__Task statement__. Every line from the start of the records below to the line containing "general de la" should be retyped exactly, that line included, and no others.

__Dataset excerpts__.
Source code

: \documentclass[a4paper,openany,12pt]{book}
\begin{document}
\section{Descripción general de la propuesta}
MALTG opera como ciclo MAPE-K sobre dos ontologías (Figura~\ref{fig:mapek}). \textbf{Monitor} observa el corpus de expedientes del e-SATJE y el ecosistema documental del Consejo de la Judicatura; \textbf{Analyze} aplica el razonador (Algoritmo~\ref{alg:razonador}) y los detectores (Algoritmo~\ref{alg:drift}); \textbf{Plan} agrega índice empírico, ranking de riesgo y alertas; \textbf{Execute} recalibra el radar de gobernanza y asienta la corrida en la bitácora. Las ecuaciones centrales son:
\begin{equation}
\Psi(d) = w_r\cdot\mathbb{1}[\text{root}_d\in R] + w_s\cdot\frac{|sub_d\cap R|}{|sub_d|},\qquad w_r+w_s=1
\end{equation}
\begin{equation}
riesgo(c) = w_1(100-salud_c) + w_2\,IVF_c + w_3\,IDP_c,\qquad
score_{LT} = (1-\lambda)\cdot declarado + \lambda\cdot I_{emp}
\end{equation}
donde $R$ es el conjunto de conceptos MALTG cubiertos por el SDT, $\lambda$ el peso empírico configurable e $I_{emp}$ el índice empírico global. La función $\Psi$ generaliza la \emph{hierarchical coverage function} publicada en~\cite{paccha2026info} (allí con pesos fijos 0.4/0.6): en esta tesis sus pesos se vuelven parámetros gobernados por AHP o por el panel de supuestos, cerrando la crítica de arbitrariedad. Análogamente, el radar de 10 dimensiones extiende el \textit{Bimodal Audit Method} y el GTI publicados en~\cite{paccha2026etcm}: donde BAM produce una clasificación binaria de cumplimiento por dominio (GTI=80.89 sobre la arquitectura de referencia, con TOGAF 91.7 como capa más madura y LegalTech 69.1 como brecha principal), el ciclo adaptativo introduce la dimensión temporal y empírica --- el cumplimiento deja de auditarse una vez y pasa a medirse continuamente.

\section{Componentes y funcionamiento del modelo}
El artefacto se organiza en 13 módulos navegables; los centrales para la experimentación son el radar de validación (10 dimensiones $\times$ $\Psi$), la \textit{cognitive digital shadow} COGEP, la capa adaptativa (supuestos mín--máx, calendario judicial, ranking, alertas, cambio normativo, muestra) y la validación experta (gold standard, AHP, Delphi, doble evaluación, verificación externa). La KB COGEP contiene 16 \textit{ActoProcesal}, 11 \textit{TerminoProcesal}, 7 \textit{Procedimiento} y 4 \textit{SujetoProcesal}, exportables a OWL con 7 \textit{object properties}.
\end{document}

__Solution to this task__.
Source code

: \documentclass[a4paper,openany,12pt]{book}
\begin{document}
\section{Descripción general de la propuesta}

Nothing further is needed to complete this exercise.